» What you have to do:
Of all the entries below, only the lines from the one with "- Limited help text" up to and including the one with "1. **Advanced Features**" are to be duplicated exactly.

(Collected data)
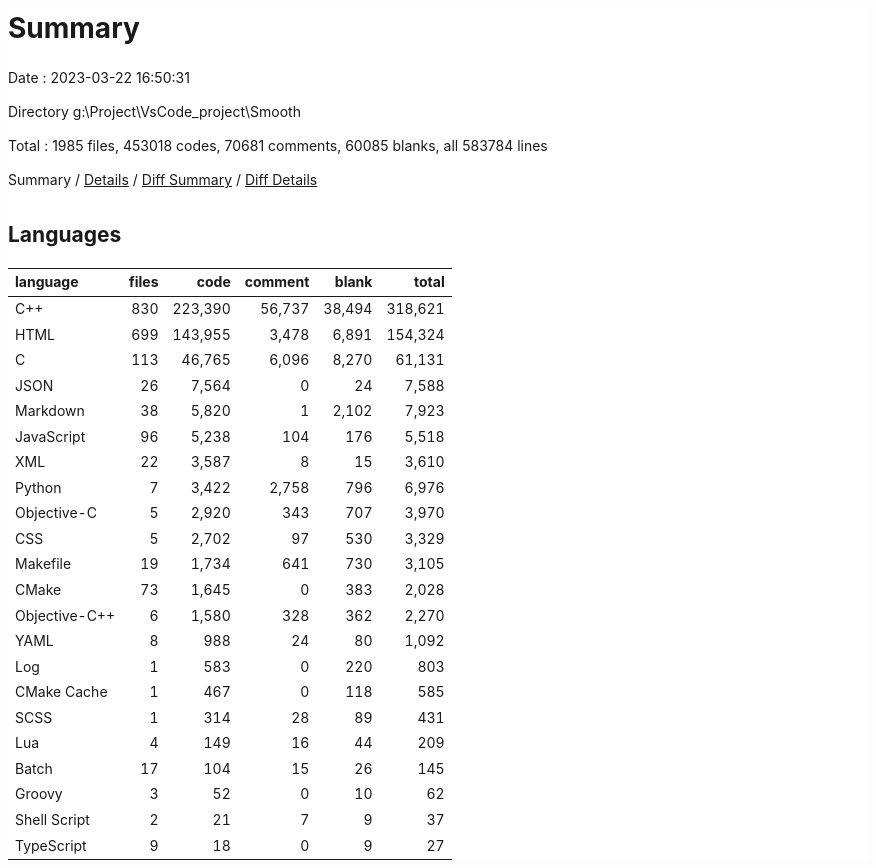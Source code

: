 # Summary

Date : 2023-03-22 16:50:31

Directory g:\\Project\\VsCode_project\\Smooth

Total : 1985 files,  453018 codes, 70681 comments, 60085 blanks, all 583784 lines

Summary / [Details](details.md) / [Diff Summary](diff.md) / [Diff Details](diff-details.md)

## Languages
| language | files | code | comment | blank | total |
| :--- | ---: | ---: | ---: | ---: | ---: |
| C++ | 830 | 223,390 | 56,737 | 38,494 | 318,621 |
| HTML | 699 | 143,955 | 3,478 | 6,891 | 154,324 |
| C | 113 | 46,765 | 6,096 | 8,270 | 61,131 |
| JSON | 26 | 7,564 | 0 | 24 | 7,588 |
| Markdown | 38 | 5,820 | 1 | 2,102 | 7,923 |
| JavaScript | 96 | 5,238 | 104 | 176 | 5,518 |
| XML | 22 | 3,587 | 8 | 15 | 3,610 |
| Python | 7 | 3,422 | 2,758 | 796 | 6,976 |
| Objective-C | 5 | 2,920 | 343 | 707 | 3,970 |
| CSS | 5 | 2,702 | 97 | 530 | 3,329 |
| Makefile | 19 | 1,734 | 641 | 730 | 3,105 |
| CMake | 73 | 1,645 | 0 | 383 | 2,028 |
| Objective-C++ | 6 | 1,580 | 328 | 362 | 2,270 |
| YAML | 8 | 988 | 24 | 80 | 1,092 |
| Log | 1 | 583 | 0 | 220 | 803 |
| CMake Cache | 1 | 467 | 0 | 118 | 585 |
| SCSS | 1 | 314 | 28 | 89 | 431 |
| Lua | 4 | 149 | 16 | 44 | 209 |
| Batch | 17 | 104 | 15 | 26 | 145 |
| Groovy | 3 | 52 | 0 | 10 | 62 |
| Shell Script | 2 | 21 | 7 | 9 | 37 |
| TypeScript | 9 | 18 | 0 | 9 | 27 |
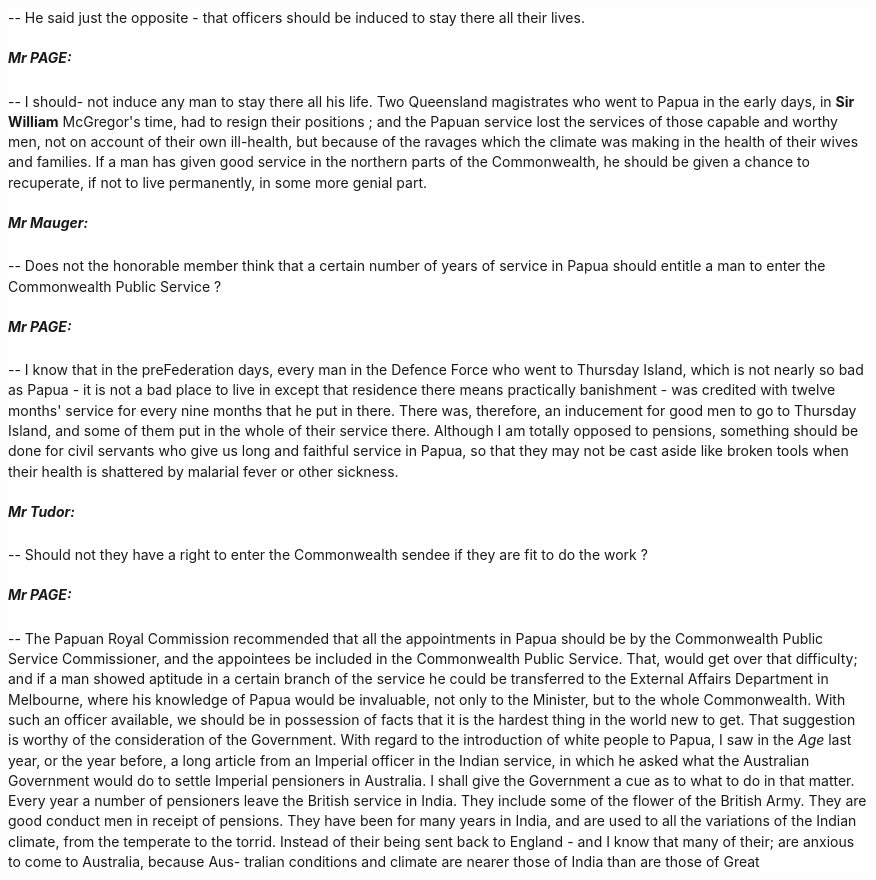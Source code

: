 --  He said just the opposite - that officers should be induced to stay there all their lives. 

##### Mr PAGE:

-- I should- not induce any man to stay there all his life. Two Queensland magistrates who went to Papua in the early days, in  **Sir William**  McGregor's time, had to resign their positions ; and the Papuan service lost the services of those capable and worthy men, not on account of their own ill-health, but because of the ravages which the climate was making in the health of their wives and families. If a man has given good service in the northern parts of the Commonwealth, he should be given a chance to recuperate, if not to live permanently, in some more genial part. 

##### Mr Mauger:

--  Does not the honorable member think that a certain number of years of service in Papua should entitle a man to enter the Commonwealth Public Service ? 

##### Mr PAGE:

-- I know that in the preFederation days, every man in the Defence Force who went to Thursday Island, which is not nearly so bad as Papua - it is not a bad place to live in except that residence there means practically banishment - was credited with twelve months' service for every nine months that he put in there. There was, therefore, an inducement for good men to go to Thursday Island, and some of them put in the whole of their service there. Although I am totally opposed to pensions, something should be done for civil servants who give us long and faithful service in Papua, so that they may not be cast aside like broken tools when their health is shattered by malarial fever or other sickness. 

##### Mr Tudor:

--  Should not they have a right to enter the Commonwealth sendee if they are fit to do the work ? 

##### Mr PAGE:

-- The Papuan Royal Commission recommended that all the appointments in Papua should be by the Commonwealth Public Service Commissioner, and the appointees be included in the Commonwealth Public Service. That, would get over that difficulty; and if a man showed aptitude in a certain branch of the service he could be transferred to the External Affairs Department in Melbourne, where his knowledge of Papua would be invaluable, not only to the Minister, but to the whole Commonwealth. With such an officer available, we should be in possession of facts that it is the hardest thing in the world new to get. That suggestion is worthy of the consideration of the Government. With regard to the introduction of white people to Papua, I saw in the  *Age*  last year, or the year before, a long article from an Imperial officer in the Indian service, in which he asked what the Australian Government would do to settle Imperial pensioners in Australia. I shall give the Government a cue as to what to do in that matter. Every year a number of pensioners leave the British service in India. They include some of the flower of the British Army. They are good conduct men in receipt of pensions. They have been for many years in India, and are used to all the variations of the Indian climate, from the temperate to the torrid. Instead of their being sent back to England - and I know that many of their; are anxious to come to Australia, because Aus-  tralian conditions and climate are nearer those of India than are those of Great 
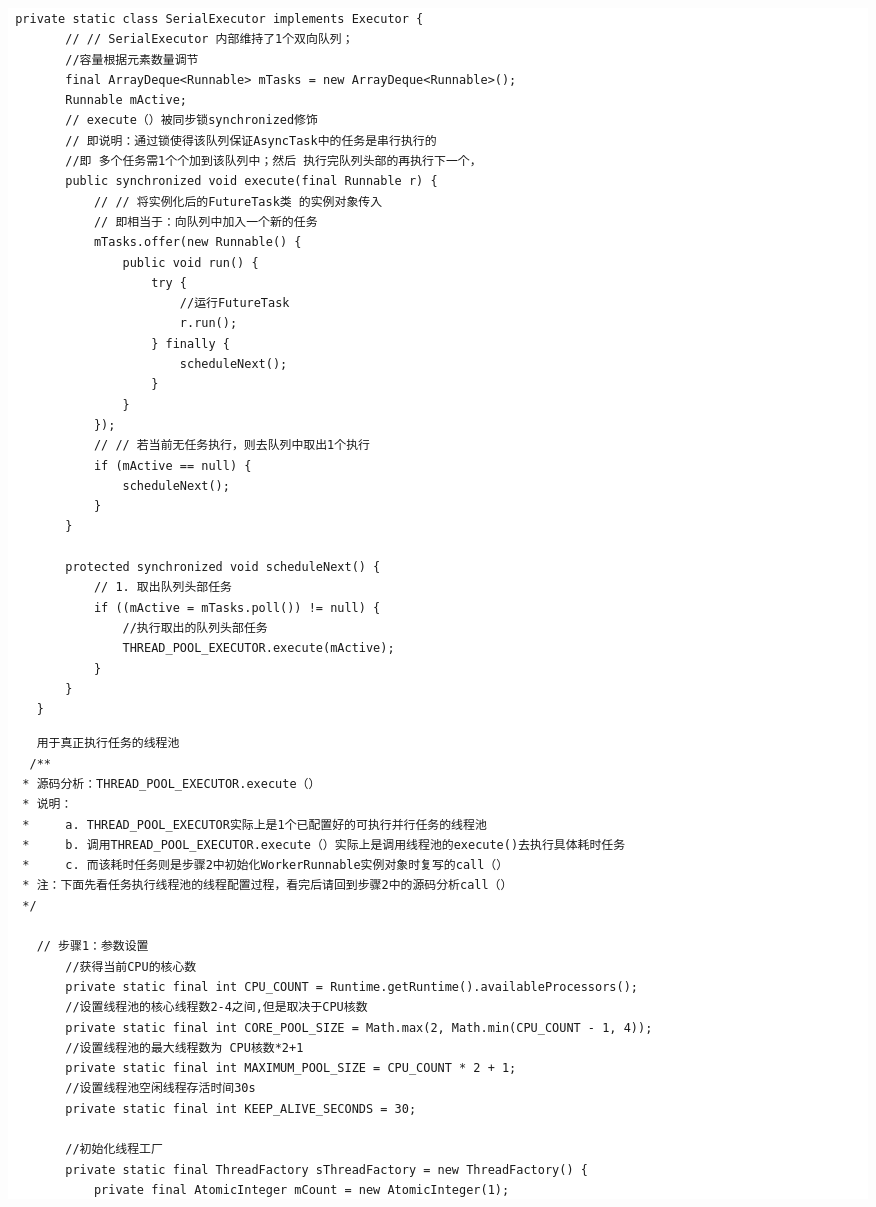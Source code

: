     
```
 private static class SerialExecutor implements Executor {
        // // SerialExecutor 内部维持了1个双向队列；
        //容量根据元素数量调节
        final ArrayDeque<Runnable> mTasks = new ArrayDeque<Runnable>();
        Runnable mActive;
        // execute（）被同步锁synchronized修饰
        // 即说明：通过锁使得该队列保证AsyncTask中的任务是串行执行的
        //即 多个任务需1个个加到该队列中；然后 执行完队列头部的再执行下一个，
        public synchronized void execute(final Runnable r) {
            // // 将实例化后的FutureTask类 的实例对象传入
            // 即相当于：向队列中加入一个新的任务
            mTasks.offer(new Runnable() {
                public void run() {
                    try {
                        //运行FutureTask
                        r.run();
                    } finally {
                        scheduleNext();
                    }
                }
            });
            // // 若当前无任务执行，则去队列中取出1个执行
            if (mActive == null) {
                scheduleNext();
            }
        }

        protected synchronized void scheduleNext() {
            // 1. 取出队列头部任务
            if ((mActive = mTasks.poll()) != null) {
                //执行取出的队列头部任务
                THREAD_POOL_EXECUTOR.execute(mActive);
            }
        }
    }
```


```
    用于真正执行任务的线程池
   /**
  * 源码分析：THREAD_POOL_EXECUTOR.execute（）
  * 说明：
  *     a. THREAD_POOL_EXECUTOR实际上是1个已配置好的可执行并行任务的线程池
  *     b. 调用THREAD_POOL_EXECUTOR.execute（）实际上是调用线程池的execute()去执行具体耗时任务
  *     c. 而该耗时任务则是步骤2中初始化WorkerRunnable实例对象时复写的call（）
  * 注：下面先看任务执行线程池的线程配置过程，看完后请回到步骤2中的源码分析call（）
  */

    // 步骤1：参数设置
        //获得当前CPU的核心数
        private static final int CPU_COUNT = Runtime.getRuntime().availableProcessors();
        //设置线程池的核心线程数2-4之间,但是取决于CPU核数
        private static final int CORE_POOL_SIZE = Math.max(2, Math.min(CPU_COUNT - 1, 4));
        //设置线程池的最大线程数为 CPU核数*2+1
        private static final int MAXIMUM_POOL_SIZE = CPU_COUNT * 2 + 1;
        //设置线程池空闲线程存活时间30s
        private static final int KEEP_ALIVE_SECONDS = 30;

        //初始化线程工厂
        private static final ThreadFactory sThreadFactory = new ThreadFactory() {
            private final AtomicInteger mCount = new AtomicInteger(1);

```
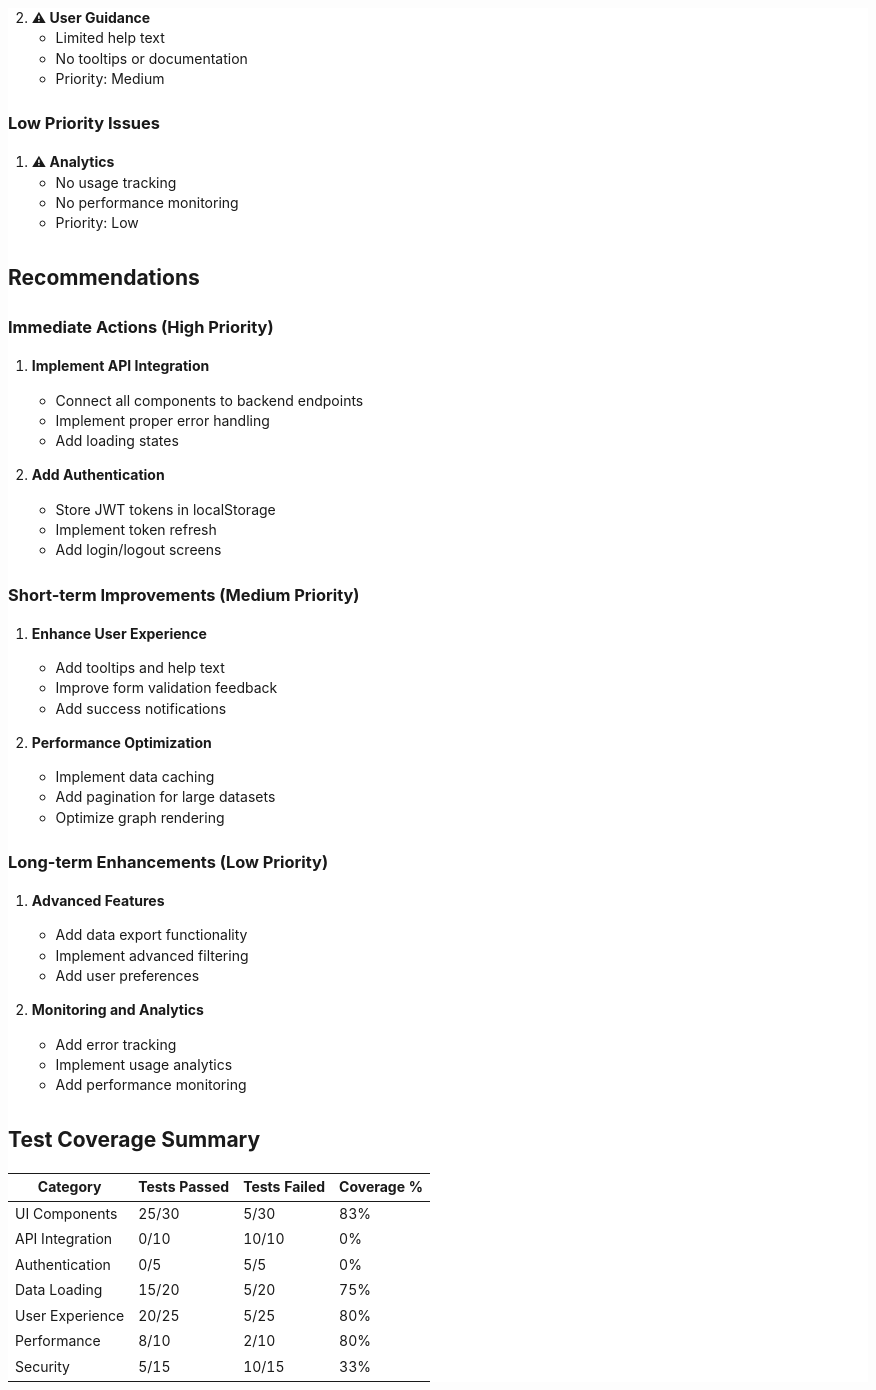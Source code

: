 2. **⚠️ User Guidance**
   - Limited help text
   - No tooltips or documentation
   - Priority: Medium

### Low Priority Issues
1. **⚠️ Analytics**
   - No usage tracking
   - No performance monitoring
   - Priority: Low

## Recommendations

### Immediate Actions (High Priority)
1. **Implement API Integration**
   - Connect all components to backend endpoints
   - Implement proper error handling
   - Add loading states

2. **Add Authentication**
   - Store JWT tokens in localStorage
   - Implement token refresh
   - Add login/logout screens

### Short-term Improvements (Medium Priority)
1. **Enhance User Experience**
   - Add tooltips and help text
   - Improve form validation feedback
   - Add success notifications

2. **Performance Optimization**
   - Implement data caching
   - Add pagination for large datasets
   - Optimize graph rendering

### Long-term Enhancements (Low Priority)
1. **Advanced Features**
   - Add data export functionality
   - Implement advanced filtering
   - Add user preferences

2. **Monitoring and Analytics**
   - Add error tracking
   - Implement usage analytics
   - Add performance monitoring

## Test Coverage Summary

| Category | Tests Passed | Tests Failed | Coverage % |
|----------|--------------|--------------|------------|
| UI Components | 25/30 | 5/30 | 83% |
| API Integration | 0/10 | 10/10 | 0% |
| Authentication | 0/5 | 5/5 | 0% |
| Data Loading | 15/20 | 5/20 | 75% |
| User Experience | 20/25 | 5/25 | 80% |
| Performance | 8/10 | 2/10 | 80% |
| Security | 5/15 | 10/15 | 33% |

» Task response:
   - Limited help text
   - No tooltips or documentation
   - Priority: Medium

### Low Priority Issues
1. **⚠️ Analytics**
   - No usage tracking
   - No performance monitoring
   - Priority: Low

## Recommendations

### Immediate Actions (High Priority)
1. **Implement API Integration**
   - Connect all components to backend endpoints
   - Implement proper error handling
   - Add loading states

2. **Add Authentication**
   - Store JWT tokens in localStorage
   - Implement token refresh
   - Add login/logout screens

### Short-term Improvements (Medium Priority)
1. **Enhance User Experience**
   - Add tooltips and help text
   - Improve form validation feedback
   - Add success notifications

2. **Performance Optimization**
   - Implement data caching
   - Add pagination for large datasets
   - Optimize graph rendering

### Long-term Enhancements (Low Priority)
1. **Advanced Features**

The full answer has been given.